What my life has taught me so far is that following my heart and learning my soul lessons has led me each time to a better place. My risk-taking has meant I often made mistakes but always achieved personal growth as a result.

For example, in my 60s, when I saw my life wasn’t working, I left Western Australia and moved thousands of kilometres east to Northern New South Wales. I came alone and on a shoestring budget, knowing almost nobody but convinced inside I needed to live somewhere that nourished my soul. This gamble worked for me and offered proof it is never too late to recreate a better life!

One reason I wanted to write this book as a memoir is to illustrate my conviction that each person’s experience is unique, extraordinary and above all limited only by what we think we can we can achieve with our gifts and talents. We all have so many abilities but may not see them.

Every social institution these days speaks of the opposite as we get more and more confined by external control, conformity and rules. I’ve watched this process over time with dismay as fewer and fewer alternative or innovative points of view get invited into the public discourse. To me, it seems we are more and more divided and separated in every way possible.

At the same time, there is a palpable groundswell within local communities in most countries led by those who don’t accept the way the world is heading and want something different in their lives. Many entrepreneurs and inventors are finding ways to create a much better society in many places and groups large and small all over the planet. This movement of people and their ideas is much more significant than you would ever know from the distorted reporting in the mainstream media. This is my world.

Someone once asked Carl Jung if he believed in God. He said, “I don't believe, I know.” I don’t use the word ‘God’ as I feel it is tarnished and distorted by millennia of misuse in all religions, but ‘I know’ there is a divine pulsing Creator force moving my life forward through the agency of my soul and by the expansion of my mind and understanding.

The only way I have found to learn about higher consciousness is through personal experience, sometimes making the wrong choices, learning, creating, expressing and leaving a trail of crumbs of wisdom gained on the way.

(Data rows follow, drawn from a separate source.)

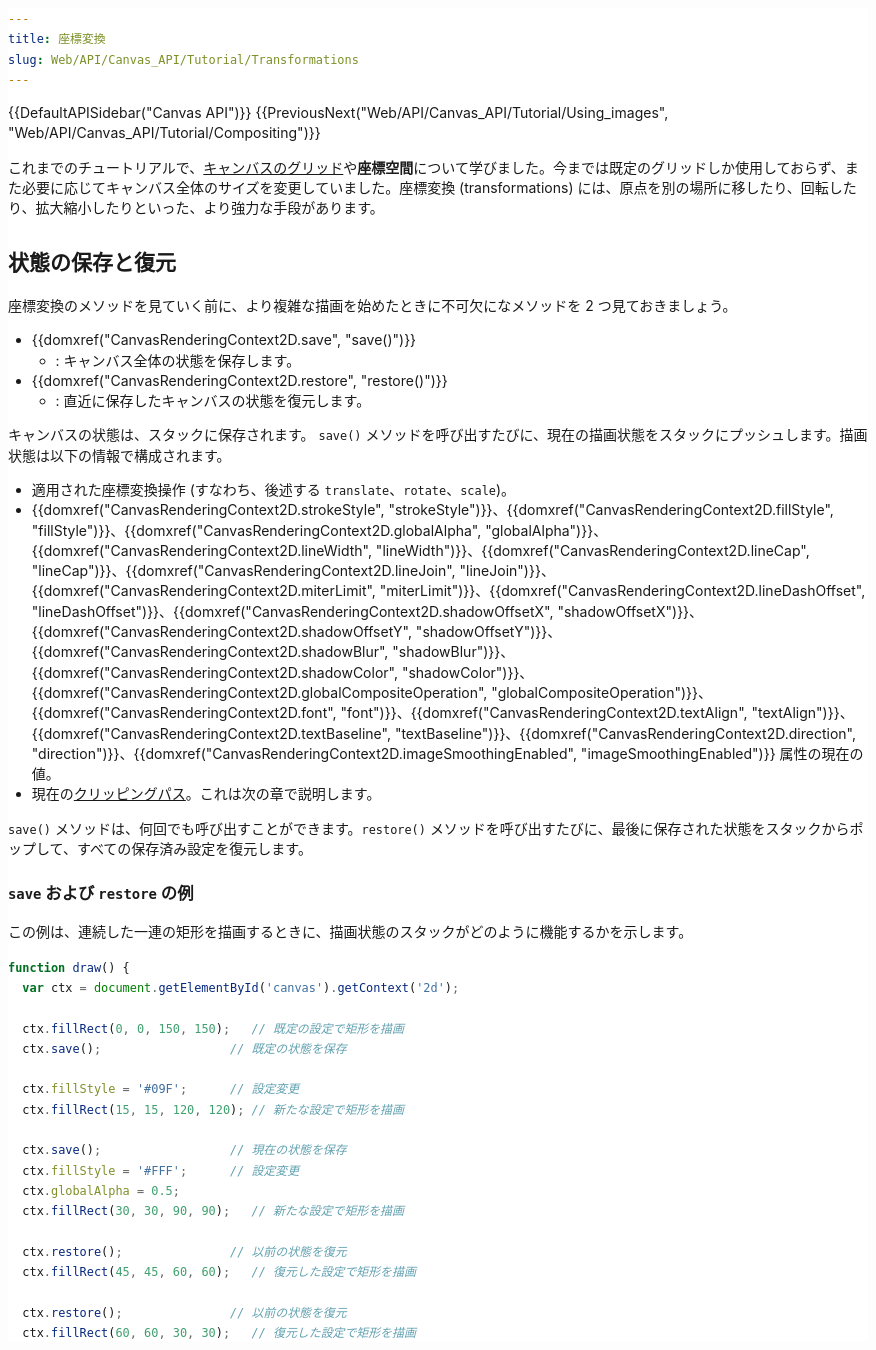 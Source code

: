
 ```yaml
---
title: 座標変換
slug: Web/API/Canvas_API/Tutorial/Transformations
---
```


{{DefaultAPISidebar("Canvas API")}} {{PreviousNext("Web/API/Canvas_API/Tutorial/Using_images", "Web/API/Canvas_API/Tutorial/Compositing")}}

これまでのチュートリアルで、[キャンバスのグリッド](/ja/docs/Web/API/Canvas_API/Tutorial/Drawing_shapes)や**座標空間**について学びました。今までは既定のグリッドしか使用しておらず、また必要に応じてキャンバス全体のサイズを変更していました。座標変換 (transformations) には、原点を別の場所に移したり、回転したり、拡大縮小したりといった、より強力な手段があります。

## 状態の保存と復元

座標変換のメソッドを見ていく前に、より複雑な描画を始めたときに不可欠になメソッドを 2 つ見ておきましょう。

- {{domxref("CanvasRenderingContext2D.save", "save()")}}
  - : キャンバス全体の状態を保存します。
- {{domxref("CanvasRenderingContext2D.restore", "restore()")}}
  - : 直近に保存したキャンバスの状態を復元します。

キャンバスの状態は、スタックに保存されます。 `save()` メソッドを呼び出すたびに、現在の描画状態をスタックにプッシュします。描画状態は以下の情報で構成されます。

- 適用された座標変換操作 (すなわち、後述する `translate`、`rotate`、`scale`)。
- {{domxref("CanvasRenderingContext2D.strokeStyle", "strokeStyle")}}、{{domxref("CanvasRenderingContext2D.fillStyle", "fillStyle")}}、{{domxref("CanvasRenderingContext2D.globalAlpha", "globalAlpha")}}、{{domxref("CanvasRenderingContext2D.lineWidth", "lineWidth")}}、{{domxref("CanvasRenderingContext2D.lineCap", "lineCap")}}、{{domxref("CanvasRenderingContext2D.lineJoin", "lineJoin")}}、{{domxref("CanvasRenderingContext2D.miterLimit", "miterLimit")}}、{{domxref("CanvasRenderingContext2D.lineDashOffset", "lineDashOffset")}}、{{domxref("CanvasRenderingContext2D.shadowOffsetX", "shadowOffsetX")}}、{{domxref("CanvasRenderingContext2D.shadowOffsetY", "shadowOffsetY")}}、{{domxref("CanvasRenderingContext2D.shadowBlur", "shadowBlur")}}、{{domxref("CanvasRenderingContext2D.shadowColor", "shadowColor")}}、{{domxref("CanvasRenderingContext2D.globalCompositeOperation", "globalCompositeOperation")}}、{{domxref("CanvasRenderingContext2D.font", "font")}}、{{domxref("CanvasRenderingContext2D.textAlign", "textAlign")}}、{{domxref("CanvasRenderingContext2D.textBaseline", "textBaseline")}}、{{domxref("CanvasRenderingContext2D.direction", "direction")}}、{{domxref("CanvasRenderingContext2D.imageSmoothingEnabled", "imageSmoothingEnabled")}} 属性の現在の値。
- 現在の[クリッピングパス](/ja/docs/Web/API/Canvas_API/Tutorial/Compositing#Clipping_paths)。これは次の章で説明します。

`save()` メソッドは、何回でも呼び出すことができます。`restore()` メソッドを呼び出すたびに、最後に保存された状態をスタックからポップして、すべての保存済み設定を復元します。

### `save` および `restore` の例

この例は、連続した一連の矩形を描画するときに、描画状態のスタックがどのように機能するかを示します。

```js
function draw() {
  var ctx = document.getElementById('canvas').getContext('2d');

  ctx.fillRect(0, 0, 150, 150);   // 既定の設定で矩形を描画
  ctx.save();                  // 既定の状態を保存

  ctx.fillStyle = '#09F';      // 設定変更
  ctx.fillRect(15, 15, 120, 120); // 新たな設定で矩形を描画

  ctx.save();                  // 現在の状態を保存
  ctx.fillStyle = '#FFF';      // 設定変更
  ctx.globalAlpha = 0.5;
  ctx.fillRect(30, 30, 90, 90);   // 新たな設定で矩形を描画

  ctx.restore();               // 以前の状態を復元
  ctx.fillRect(45, 45, 60, 60);   // 復元した設定で矩形を描画

  ctx.restore();               // 以前の状態を復元
  ctx.fillRect(60, 60, 30, 30);   // 復元した設定で矩形を描画
```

Why do I want to add to the deluge of words and life stories flooding the world? Partly this is to demonstrate by example that it is never too late to expand, create from the fire in the belly, grow and evolve. You can only flex the wings of your soul and fly by taking risks, letting go and leaping out of your comfort zone. Feel the sun on your face, the wind in your hair, the adrenaline in the blood coursing through your veins. Be authentic and raw, jump into the flow of life, make mistakes. For some, it is the path of madness, for me divine.

Everyone has a story to tell; nobody is ordinary. My sincere wish is that my attempts here to write my story encourage you to relook at your life and see what you have achieved, including what nobody else knows about, and to be proud of yourself.

One of the joys of writing a memoir is that it offers a licence to follow themes rather than the historical survey of life events in an autobiography. I think autobiography works best for famous people and have assumed much of my childhood, early life, education and the boring jobs I've held to pay for my 'real life' to be of zero interest to readers. Many people and events, even adventures have been left out if they don't relate to the theme. I have at least one more memoir in me.

The stories I tell here appear separate from each other but are all part of a whole, clearly visible with the gift of hindsight, and I weave them together in the later chapters.

Meanwhile, my underlying theme is how spiritual purpose always made its presence felt in my life in non-traditional ways. I later realised my adventures were similar to many others who are now seen as pioneers of a neatly packaged but complicated era now called the New Age. I’ve never been happy with defining my life by that concept and explore the reasons why throughout the book.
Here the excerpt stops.